_The task_. Word for word, restate the entries below from their first line through the line that contains "The task can".

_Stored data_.
• • • •

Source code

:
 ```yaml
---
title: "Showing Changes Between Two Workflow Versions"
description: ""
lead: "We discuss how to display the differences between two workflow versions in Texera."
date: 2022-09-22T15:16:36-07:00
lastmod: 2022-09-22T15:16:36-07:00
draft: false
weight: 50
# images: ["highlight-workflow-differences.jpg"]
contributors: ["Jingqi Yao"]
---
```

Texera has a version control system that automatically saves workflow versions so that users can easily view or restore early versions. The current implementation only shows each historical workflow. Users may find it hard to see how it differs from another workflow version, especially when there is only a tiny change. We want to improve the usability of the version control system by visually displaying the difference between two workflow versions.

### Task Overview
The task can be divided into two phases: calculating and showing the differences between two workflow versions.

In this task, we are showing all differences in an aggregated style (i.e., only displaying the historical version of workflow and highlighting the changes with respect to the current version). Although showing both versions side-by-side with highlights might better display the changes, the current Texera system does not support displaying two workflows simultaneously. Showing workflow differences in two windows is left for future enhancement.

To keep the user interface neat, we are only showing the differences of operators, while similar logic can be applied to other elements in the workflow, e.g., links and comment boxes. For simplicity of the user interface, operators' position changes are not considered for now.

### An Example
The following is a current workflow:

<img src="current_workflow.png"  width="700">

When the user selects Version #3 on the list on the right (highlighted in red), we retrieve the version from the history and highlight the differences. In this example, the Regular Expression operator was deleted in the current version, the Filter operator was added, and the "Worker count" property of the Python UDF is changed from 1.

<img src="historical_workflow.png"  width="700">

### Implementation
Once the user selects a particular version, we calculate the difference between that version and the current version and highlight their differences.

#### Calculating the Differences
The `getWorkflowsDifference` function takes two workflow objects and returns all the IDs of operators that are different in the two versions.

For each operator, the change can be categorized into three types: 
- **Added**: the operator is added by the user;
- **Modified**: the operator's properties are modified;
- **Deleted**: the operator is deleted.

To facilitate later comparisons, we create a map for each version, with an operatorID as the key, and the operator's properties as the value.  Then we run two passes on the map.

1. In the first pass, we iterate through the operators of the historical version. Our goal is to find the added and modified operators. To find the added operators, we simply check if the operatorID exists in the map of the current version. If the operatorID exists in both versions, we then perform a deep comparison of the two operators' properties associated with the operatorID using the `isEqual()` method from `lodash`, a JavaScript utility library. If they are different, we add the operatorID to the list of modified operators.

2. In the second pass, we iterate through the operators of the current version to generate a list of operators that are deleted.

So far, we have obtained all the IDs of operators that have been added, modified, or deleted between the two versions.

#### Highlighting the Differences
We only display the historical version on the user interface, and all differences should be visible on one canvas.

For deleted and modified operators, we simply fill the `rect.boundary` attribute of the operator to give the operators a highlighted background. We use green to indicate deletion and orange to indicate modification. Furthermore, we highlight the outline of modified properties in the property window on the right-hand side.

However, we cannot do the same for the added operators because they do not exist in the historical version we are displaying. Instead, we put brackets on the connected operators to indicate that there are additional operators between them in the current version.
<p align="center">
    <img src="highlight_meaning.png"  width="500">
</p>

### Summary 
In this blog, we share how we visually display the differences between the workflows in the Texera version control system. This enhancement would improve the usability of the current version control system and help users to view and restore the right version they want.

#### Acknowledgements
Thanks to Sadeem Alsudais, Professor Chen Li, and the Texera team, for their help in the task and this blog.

• • • •

_Response area_.
Source code

:
 ```yaml
---
title: "Showing Changes Between Two Workflow Versions"
description: ""
lead: "We discuss how to display the differences between two workflow versions in Texera."
date: 2022-09-22T15:16:36-07:00
lastmod: 2022-09-22T15:16:36-07:00
draft: false
weight: 50
# images: ["highlight-workflow-differences.jpg"]
contributors: ["Jingqi Yao"]
---
```

Texera has a version control system that automatically saves workflow versions so that users can easily view or restore early versions. The current implementation only shows each historical workflow. Users may find it hard to see how it differs from another workflow version, especially when there is only a tiny change. We want to improve the usability of the version control system by visually displaying the difference between two workflow versions.

### Task Overview
The task can be divided into two phases: calculating and showing the differences between two workflow versions.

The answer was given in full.